** Opening GIVEN DATA block **

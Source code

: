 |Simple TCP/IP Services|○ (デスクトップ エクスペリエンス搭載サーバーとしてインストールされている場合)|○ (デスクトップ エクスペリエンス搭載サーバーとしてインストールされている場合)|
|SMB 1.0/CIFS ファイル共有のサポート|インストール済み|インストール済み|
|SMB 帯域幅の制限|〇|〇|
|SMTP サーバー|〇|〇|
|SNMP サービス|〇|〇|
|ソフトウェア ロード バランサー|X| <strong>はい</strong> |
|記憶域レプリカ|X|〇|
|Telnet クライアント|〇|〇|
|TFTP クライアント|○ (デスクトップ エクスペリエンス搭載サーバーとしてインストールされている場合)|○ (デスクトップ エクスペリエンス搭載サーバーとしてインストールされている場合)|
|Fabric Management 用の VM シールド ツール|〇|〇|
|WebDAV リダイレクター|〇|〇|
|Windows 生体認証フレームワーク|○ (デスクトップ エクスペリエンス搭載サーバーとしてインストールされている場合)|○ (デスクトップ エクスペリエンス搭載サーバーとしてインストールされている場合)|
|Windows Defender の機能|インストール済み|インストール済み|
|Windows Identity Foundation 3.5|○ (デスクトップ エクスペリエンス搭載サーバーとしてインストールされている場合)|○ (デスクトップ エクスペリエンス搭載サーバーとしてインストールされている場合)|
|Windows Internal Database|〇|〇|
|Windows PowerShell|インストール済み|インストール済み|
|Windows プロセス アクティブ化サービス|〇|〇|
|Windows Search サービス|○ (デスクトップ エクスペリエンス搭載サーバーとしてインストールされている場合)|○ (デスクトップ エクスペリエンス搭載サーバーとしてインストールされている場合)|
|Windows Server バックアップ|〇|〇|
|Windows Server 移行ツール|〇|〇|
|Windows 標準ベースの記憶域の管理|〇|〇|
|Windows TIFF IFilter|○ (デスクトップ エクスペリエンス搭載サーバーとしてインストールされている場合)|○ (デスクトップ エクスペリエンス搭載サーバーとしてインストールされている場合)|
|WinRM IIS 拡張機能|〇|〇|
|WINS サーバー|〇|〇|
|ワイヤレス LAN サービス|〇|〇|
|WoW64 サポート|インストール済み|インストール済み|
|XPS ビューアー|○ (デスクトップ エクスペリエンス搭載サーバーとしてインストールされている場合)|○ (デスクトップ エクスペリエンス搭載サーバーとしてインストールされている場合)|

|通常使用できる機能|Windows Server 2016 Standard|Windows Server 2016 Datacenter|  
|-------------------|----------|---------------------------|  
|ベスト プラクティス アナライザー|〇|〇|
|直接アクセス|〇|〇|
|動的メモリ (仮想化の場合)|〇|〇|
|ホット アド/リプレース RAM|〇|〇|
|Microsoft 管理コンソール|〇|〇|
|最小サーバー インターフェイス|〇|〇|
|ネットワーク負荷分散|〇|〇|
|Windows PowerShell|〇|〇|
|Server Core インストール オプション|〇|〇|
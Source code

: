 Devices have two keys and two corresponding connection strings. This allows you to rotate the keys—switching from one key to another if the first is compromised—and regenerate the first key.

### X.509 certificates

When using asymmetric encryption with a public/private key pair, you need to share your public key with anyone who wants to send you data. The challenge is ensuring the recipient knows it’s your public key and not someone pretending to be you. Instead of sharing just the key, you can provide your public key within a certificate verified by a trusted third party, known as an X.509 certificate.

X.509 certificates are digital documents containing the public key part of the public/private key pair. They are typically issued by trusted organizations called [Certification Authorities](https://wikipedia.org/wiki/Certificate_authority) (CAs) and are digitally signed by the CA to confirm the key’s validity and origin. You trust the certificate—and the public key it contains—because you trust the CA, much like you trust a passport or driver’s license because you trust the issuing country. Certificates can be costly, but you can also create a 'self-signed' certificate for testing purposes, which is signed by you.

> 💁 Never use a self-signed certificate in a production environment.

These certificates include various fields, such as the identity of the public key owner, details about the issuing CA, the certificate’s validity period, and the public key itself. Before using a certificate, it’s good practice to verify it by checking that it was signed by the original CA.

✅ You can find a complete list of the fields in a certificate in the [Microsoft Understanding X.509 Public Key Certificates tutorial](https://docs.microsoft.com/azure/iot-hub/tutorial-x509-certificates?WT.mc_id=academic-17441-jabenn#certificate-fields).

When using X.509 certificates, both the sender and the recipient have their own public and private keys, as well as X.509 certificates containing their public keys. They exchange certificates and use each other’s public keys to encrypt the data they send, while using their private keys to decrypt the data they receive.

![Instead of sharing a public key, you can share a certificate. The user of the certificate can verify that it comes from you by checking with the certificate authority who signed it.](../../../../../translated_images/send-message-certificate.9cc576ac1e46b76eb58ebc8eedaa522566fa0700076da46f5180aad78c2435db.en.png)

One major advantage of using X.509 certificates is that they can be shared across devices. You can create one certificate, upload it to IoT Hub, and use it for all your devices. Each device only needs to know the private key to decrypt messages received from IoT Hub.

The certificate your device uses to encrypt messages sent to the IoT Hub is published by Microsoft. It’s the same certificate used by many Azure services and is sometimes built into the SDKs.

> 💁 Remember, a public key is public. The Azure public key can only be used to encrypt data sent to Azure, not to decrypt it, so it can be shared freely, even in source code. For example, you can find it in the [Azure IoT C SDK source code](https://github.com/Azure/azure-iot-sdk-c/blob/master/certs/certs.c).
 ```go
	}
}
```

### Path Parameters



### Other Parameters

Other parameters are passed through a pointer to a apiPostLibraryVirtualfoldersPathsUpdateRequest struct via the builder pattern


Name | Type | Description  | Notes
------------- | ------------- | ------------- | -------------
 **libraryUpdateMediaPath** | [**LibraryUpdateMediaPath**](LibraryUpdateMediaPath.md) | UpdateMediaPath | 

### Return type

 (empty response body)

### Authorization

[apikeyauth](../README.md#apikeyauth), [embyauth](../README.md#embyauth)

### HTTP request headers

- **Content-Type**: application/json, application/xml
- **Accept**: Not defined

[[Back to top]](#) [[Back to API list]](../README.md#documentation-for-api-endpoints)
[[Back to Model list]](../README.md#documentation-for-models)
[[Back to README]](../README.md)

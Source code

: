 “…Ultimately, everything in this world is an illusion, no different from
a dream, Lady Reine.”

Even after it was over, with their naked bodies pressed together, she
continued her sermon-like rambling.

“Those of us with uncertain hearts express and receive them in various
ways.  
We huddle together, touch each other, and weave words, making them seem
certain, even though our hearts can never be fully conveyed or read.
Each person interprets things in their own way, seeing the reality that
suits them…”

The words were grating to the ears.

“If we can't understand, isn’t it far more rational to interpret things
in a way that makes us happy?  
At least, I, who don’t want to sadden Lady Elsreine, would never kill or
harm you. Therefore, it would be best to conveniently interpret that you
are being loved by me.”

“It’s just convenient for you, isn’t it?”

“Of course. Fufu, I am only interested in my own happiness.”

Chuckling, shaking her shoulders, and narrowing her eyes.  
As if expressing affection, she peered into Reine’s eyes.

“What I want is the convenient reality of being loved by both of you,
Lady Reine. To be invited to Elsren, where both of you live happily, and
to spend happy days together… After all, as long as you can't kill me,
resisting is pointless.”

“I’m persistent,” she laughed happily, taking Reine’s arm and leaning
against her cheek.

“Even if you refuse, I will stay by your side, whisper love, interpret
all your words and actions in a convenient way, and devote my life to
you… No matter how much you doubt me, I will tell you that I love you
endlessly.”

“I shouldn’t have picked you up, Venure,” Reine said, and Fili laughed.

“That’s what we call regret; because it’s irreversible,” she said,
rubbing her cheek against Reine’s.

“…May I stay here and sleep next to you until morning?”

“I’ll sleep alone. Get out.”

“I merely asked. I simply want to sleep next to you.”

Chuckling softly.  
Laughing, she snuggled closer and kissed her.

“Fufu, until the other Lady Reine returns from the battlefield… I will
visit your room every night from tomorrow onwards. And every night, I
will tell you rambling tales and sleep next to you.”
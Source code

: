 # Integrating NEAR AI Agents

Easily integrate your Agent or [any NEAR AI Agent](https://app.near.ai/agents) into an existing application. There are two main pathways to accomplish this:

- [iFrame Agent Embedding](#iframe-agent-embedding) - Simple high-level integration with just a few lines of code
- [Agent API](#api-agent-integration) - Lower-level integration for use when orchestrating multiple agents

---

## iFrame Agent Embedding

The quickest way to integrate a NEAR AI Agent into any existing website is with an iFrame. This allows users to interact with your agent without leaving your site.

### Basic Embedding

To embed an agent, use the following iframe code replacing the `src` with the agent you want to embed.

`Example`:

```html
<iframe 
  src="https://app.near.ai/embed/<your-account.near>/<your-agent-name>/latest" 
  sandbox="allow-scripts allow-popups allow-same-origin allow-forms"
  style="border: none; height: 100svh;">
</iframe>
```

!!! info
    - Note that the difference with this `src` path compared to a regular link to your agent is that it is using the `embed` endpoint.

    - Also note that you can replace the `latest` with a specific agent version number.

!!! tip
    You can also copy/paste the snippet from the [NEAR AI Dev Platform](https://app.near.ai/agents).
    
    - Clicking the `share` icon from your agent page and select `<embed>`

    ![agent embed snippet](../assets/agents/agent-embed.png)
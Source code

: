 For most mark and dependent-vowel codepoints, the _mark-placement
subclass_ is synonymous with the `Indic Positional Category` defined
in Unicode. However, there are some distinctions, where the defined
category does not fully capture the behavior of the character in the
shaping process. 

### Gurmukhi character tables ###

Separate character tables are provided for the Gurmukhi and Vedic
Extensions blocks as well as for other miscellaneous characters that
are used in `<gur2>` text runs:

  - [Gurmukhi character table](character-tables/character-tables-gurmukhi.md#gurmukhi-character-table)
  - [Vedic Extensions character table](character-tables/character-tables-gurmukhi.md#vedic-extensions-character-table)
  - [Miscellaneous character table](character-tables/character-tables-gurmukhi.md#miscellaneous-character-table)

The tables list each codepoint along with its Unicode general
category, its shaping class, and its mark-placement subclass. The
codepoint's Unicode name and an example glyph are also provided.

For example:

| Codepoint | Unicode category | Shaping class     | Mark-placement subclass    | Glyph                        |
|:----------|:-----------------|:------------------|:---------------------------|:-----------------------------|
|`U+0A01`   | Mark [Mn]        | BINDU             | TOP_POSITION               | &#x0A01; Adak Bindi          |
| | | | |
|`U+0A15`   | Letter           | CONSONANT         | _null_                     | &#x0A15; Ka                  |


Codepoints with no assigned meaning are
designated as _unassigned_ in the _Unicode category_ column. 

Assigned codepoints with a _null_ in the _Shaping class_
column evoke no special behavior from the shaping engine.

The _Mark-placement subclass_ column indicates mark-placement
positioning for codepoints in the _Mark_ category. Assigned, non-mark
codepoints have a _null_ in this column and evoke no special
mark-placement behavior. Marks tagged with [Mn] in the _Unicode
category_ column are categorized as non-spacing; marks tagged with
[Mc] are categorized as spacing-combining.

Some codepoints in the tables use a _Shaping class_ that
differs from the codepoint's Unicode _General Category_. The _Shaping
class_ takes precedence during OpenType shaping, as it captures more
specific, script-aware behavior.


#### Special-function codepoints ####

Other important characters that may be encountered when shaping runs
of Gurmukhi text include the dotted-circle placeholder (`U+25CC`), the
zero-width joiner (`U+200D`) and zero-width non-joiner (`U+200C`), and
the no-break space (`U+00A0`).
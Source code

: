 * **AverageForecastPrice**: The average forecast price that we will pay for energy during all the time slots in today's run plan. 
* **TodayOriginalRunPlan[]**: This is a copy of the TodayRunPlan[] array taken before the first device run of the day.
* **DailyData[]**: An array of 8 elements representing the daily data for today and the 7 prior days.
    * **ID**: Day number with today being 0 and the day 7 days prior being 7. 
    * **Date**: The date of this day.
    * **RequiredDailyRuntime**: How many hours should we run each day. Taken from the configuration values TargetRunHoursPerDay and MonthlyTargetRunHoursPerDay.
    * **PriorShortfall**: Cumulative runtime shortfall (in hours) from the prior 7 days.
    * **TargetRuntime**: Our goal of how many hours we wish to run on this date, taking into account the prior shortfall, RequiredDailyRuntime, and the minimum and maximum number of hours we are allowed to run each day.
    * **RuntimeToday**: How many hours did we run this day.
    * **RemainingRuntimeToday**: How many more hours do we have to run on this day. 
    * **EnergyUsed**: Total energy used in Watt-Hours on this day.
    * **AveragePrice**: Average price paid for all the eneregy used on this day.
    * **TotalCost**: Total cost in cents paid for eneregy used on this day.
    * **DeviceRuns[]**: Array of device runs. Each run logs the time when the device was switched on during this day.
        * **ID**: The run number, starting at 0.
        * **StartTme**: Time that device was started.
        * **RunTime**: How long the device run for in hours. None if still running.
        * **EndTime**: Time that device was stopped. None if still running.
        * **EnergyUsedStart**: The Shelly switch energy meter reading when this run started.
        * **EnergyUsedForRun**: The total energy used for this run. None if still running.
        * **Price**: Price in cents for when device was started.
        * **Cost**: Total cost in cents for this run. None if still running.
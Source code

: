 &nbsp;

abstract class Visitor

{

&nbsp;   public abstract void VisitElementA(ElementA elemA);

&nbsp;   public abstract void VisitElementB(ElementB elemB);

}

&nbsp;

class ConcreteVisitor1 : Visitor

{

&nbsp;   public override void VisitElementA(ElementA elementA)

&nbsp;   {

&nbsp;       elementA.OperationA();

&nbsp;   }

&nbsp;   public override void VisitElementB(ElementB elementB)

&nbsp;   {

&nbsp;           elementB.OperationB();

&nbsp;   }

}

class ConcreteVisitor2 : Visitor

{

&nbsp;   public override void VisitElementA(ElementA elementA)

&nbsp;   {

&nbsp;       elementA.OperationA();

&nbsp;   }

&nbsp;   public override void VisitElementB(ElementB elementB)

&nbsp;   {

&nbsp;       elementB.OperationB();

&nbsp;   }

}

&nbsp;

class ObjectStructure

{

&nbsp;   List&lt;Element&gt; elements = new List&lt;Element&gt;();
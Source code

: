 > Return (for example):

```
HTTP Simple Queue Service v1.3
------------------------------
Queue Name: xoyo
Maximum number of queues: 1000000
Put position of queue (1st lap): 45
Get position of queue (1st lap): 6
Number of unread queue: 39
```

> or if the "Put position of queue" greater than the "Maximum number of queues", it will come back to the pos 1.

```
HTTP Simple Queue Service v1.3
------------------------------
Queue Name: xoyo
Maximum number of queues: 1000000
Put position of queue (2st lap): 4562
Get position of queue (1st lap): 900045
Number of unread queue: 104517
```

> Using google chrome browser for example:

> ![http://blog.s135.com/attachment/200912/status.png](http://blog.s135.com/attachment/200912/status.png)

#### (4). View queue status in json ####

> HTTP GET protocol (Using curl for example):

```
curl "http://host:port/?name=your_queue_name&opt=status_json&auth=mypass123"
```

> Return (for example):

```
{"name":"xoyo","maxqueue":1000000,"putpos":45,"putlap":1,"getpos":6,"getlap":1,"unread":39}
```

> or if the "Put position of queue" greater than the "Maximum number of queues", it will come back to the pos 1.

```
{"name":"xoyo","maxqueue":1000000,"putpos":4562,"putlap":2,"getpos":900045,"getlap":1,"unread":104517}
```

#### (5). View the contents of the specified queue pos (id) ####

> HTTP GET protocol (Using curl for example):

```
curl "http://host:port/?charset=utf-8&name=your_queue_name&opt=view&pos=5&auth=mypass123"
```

** Closing GIVEN DATA block **

WHAT TO PRODUCE => Only lines containing the string "クライアント" are needed. Pull each of them out of the records above.

OUTPUT FOR THIS EXERCISE =>
|Telnet クライアント|〇|〇|
|TFTP クライアント|○ (デスクトップ エクスペリエンス搭載サーバーとしてインストールされている場合)|○ (デスクトップ エクスペリエンス搭載サーバーとしてインストールされている場合)|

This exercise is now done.